=== Section Start ===

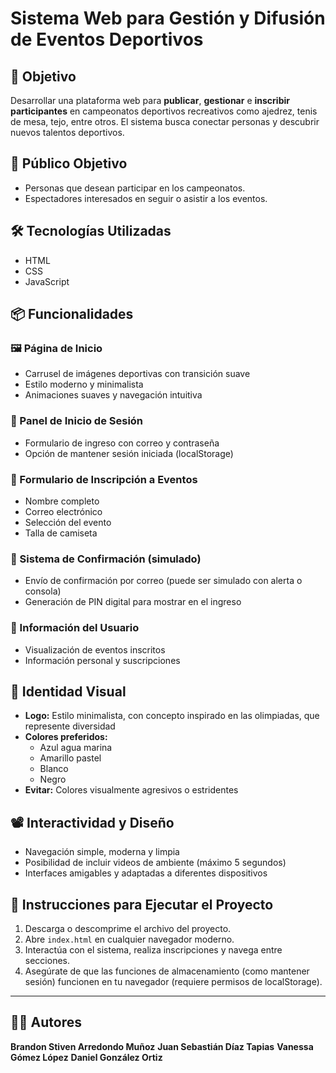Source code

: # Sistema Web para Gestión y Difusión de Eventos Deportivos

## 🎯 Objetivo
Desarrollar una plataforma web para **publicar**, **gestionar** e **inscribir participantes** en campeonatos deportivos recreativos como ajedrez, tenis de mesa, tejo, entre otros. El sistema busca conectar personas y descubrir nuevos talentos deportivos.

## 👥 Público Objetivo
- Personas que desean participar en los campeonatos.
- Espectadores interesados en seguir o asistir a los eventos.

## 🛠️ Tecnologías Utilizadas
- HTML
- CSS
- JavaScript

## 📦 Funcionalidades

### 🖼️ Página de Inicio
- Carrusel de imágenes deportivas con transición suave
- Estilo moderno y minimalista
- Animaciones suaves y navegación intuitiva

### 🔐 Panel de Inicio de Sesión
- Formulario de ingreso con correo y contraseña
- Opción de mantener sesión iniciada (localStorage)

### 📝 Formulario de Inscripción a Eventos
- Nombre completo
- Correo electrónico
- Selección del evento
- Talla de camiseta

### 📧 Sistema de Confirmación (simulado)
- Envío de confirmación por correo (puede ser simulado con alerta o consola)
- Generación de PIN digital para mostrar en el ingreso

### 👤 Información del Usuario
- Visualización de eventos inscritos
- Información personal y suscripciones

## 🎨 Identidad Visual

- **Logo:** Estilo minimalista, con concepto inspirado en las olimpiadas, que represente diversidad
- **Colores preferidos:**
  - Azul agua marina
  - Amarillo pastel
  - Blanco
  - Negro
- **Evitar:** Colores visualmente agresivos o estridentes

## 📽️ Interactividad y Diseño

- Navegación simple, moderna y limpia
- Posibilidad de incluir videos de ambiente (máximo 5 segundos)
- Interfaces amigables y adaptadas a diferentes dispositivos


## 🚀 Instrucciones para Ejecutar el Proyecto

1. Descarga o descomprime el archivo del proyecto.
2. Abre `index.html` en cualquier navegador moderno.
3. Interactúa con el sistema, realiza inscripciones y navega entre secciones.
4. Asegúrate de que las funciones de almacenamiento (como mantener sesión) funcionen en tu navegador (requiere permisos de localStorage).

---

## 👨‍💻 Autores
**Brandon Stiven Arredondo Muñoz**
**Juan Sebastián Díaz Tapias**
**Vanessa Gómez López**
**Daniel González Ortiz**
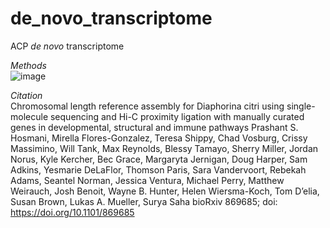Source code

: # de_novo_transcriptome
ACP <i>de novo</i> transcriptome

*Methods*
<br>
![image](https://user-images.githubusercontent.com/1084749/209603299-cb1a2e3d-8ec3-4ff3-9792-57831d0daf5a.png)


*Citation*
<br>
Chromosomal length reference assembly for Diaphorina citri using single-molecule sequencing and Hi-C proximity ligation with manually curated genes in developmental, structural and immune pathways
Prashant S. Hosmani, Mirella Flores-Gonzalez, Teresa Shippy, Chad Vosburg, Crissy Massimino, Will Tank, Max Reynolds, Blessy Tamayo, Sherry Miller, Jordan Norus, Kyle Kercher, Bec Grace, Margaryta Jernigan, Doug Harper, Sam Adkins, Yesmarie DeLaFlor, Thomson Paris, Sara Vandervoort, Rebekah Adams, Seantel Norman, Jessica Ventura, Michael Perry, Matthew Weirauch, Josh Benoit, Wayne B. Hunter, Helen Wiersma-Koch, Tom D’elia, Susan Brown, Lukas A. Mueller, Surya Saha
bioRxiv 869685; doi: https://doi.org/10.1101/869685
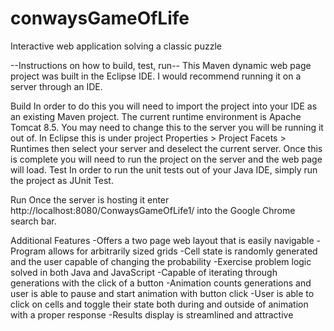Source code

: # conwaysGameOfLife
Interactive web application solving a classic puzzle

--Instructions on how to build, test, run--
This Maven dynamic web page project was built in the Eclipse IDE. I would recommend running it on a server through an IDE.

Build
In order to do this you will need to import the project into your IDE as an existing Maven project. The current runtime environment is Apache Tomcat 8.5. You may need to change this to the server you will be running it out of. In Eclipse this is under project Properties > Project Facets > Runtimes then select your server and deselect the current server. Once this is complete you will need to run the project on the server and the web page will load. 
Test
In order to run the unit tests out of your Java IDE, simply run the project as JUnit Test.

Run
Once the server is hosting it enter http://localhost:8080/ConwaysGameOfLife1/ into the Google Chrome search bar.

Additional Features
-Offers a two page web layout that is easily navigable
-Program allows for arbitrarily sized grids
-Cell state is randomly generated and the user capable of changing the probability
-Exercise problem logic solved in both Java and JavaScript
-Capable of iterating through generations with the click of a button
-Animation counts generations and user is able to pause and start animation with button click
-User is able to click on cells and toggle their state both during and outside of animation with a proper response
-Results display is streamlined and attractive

=== Section End ===

**Requirement**
Retype the records above exactly, leaving every picture out of your copy.

**Answer**
Source code

: # Sistema Web para Gestión y Difusión de Eventos Deportivos

## 🎯 Objetivo
Desarrollar una plataforma web para **publicar**, **gestionar** e **inscribir participantes** en campeonatos deportivos recreativos como ajedrez, tenis de mesa, tejo, entre otros. El sistema busca conectar personas y descubrir nuevos talentos deportivos.

## 👥 Público Objetivo
- Personas que desean participar en los campeonatos.
- Espectadores interesados en seguir o asistir a los eventos.

## 🛠️ Tecnologías Utilizadas
- HTML
- CSS
- JavaScript

## 📦 Funcionalidades

### 🖼️ Página de Inicio
- Carrusel de imágenes deportivas con transición suave
- Estilo moderno y minimalista
- Animaciones suaves y navegación intuitiva

### 🔐 Panel de Inicio de Sesión
- Formulario de ingreso con correo y contraseña
- Opción de mantener sesión iniciada (localStorage)

### 📝 Formulario de Inscripción a Eventos
- Nombre completo
- Correo electrónico
- Selección del evento
- Talla de camiseta

### 📧 Sistema de Confirmación (simulado)
- Envío de confirmación por correo (puede ser simulado con alerta o consola)
- Generación de PIN digital para mostrar en el ingreso

### 👤 Información del Usuario
- Visualización de eventos inscritos
- Información personal y suscripciones

## 🎨 Identidad Visual

- **Logo:** Estilo minimalista, con concepto inspirado en las olimpiadas, que represente diversidad
- **Colores preferidos:**
  - Azul agua marina
  - Amarillo pastel
  - Blanco
  - Negro
- **Evitar:** Colores visualmente agresivos o estridentes

## 📽️ Interactividad y Diseño

- Navegación simple, moderna y limpia
- Posibilidad de incluir videos de ambiente (máximo 5 segundos)
- Interfaces amigables y adaptadas a diferentes dispositivos


## 🚀 Instrucciones para Ejecutar el Proyecto

1. Descarga o descomprime el archivo del proyecto.
2. Abre `index.html` en cualquier navegador moderno.
3. Interactúa con el sistema, realiza inscripciones y navega entre secciones.
4. Asegúrate de que las funciones de almacenamiento (como mantener sesión) funcionen en tu navegador (requiere permisos de localStorage).

---

## 👨‍💻 Autores
**Brandon Stiven Arredondo Muñoz**
**Juan Sebastián Díaz Tapias**
**Vanessa Gómez López**
**Daniel González Ortiz**
Source code

: # de_novo_transcriptome
ACP <i>de novo</i> transcriptome

*Methods*
<br>
![image](https://user-images.githubusercontent.com/1084749/209603299-cb1a2e3d-8ec3-4ff3-9792-57831d0daf5a.png)


*Citation*
<br>
Chromosomal length reference assembly for Diaphorina citri using single-molecule sequencing and Hi-C proximity ligation with manually curated genes in developmental, structural and immune pathways
Prashant S. Hosmani, Mirella Flores-Gonzalez, Teresa Shippy, Chad Vosburg, Crissy Massimino, Will Tank, Max Reynolds, Blessy Tamayo, Sherry Miller, Jordan Norus, Kyle Kercher, Bec Grace, Margaryta Jernigan, Doug Harper, Sam Adkins, Yesmarie DeLaFlor, Thomson Paris, Sara Vandervoort, Rebekah Adams, Seantel Norman, Jessica Ventura, Michael Perry, Matthew Weirauch, Josh Benoit, Wayne B. Hunter, Helen Wiersma-Koch, Tom D’elia, Susan Brown, Lukas A. Mueller, Surya Saha
bioRxiv 869685; doi: https://doi.org/10.1101/869685
Source code

: # conwaysGameOfLife
Interactive web application solving a classic puzzle

--Instructions on how to build, test, run--
This Maven dynamic web page project was built in the Eclipse IDE. I would recommend running it on a server through an IDE.

Build
In order to do this you will need to import the project into your IDE as an existing Maven project. The current runtime environment is Apache Tomcat 8.5. You may need to change this to the server you will be running it out of. In Eclipse this is under project Properties > Project Facets > Runtimes then select your server and deselect the current server. Once this is complete you will need to run the project on the server and the web page will load. 
Test
In order to run the unit tests out of your Java IDE, simply run the project as JUnit Test.

Run
Once the server is hosting it enter http://localhost:8080/ConwaysGameOfLife1/ into the Google Chrome search bar.

Additional Features
-Offers a two page web layout that is easily navigable
-Program allows for arbitrarily sized grids
-Cell state is randomly generated and the user capable of changing the probability
-Exercise problem logic solved in both Java and JavaScript
-Capable of iterating through generations with the click of a button
-Animation counts generations and user is able to pause and start animation with button click
-User is able to click on cells and toggle their state both during and outside of animation with a proper response
-Results display is streamlined and attractive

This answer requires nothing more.